Problem statement:
Find the lines below holding the word "output" and copy each of them.

The records:

————————

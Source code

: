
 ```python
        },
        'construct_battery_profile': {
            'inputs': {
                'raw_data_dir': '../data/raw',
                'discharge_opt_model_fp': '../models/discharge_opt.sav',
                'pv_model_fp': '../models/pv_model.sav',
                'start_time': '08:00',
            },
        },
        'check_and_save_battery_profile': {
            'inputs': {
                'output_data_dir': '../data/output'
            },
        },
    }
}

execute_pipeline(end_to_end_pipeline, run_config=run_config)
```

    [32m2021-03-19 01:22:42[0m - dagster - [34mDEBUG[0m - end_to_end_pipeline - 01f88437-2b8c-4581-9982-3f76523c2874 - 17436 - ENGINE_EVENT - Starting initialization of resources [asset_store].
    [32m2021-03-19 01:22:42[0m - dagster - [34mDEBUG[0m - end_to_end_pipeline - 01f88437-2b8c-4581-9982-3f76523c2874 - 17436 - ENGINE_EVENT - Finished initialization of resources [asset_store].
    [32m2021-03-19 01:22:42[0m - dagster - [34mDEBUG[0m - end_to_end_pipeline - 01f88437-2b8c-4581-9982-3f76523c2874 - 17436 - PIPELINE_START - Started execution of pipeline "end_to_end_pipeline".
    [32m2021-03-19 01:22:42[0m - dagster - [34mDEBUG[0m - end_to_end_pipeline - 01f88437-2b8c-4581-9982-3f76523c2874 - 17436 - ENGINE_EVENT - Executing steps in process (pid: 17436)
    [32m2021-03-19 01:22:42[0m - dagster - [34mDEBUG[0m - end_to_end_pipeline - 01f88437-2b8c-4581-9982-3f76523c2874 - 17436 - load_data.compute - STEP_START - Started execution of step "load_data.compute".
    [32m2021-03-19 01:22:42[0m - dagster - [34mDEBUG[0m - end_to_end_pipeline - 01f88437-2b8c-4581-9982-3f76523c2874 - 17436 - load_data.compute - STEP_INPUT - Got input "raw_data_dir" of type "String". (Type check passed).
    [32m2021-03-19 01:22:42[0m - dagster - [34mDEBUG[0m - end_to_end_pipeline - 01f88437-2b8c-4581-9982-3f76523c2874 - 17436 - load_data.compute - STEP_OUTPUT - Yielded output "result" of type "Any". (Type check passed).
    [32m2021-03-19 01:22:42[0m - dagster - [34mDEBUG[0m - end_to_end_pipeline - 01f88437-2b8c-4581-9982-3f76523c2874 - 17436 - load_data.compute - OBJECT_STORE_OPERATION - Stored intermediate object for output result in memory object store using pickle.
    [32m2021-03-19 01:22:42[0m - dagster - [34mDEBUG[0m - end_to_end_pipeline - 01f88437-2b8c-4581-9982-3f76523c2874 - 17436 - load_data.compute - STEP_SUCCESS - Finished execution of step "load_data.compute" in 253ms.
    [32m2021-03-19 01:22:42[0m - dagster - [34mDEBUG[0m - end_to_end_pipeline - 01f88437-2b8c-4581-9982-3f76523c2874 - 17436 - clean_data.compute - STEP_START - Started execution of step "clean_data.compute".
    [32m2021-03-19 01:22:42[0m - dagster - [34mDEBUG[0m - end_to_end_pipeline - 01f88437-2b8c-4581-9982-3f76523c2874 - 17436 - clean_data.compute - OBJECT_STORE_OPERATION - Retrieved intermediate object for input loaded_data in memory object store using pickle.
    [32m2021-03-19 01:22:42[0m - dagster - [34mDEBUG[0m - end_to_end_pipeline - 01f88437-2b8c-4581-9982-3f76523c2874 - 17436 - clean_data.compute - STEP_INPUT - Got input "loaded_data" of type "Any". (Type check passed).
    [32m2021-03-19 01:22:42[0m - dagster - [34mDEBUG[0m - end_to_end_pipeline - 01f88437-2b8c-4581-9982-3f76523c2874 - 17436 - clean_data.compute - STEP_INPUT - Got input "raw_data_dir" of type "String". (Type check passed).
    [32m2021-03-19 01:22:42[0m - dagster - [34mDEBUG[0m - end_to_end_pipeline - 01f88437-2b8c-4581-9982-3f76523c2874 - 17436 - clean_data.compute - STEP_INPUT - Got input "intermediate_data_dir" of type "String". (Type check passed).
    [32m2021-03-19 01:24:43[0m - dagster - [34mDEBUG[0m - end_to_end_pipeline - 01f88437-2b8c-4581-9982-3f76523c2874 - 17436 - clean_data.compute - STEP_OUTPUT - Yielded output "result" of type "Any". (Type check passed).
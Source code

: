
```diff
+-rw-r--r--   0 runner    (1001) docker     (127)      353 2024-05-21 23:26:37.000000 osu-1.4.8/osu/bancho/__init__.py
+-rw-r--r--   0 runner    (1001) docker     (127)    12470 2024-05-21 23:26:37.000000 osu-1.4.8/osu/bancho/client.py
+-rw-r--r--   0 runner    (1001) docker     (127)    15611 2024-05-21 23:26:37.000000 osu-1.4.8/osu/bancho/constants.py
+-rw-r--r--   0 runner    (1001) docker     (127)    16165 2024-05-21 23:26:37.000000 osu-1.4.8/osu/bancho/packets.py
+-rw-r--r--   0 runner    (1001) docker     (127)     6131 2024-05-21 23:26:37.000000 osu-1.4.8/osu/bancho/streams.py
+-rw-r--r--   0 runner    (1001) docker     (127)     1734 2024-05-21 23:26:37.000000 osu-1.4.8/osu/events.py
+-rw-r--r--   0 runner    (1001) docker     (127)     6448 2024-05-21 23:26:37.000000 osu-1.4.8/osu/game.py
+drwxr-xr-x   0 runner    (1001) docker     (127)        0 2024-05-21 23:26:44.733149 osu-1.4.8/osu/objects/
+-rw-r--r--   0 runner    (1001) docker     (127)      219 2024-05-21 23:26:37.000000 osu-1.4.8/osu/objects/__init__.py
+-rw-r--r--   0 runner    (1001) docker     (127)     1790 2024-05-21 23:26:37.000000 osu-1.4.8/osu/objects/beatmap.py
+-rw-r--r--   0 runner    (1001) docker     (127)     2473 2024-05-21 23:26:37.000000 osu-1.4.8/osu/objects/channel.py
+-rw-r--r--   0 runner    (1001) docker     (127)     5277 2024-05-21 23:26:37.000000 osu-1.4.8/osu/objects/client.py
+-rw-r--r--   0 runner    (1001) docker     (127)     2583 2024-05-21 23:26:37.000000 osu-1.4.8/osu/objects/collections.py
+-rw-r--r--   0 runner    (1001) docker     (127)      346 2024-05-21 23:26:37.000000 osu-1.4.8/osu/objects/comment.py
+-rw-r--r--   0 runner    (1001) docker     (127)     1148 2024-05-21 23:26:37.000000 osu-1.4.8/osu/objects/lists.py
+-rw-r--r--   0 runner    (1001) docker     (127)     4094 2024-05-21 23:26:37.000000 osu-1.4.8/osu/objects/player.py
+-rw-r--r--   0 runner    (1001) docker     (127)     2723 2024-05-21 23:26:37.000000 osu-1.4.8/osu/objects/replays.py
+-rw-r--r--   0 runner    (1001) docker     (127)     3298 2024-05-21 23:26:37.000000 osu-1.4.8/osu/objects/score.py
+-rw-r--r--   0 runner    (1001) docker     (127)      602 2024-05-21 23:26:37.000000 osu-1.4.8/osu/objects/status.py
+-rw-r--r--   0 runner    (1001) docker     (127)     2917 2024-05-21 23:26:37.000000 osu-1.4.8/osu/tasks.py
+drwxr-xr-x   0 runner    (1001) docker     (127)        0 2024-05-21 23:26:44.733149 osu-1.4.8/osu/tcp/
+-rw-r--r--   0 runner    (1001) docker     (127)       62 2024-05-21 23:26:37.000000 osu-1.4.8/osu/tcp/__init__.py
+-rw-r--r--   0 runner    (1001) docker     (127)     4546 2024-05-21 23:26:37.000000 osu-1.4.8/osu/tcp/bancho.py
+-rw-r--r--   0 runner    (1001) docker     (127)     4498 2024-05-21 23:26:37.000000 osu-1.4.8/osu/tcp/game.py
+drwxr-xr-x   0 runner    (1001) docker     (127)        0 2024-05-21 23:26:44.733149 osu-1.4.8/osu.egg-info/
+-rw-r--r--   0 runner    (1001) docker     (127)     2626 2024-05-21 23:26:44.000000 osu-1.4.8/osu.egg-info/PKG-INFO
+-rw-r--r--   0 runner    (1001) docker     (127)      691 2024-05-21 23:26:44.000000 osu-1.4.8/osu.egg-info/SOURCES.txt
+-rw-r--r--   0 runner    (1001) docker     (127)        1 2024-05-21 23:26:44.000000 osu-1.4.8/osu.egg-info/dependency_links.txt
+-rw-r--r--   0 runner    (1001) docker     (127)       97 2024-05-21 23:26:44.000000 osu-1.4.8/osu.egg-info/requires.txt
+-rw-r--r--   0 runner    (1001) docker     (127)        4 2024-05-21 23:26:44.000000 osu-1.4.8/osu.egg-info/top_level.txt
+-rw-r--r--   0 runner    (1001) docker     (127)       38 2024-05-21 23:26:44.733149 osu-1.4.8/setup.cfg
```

————————

Answer to this exercise:
                'output_data_dir': '../data/output'
    [32m2021-03-19 01:22:42[0m - dagster - [34mDEBUG[0m - end_to_end_pipeline - 01f88437-2b8c-4581-9982-3f76523c2874 - 17436 - load_data.compute - STEP_OUTPUT - Yielded output "result" of type "Any". (Type check passed).
    [32m2021-03-19 01:22:42[0m - dagster - [34mDEBUG[0m - end_to_end_pipeline - 01f88437-2b8c-4581-9982-3f76523c2874 - 17436 - load_data.compute - OBJECT_STORE_OPERATION - Stored intermediate object for output result in memory object store using pickle.
    [32m2021-03-19 01:24:43[0m - dagster - [34mDEBUG[0m - end_to_end_pipeline - 01f88437-2b8c-4581-9982-3f76523c2874 - 17436 - clean_data.compute - STEP_OUTPUT - Yielded output "result" of type "Any". (Type check passed).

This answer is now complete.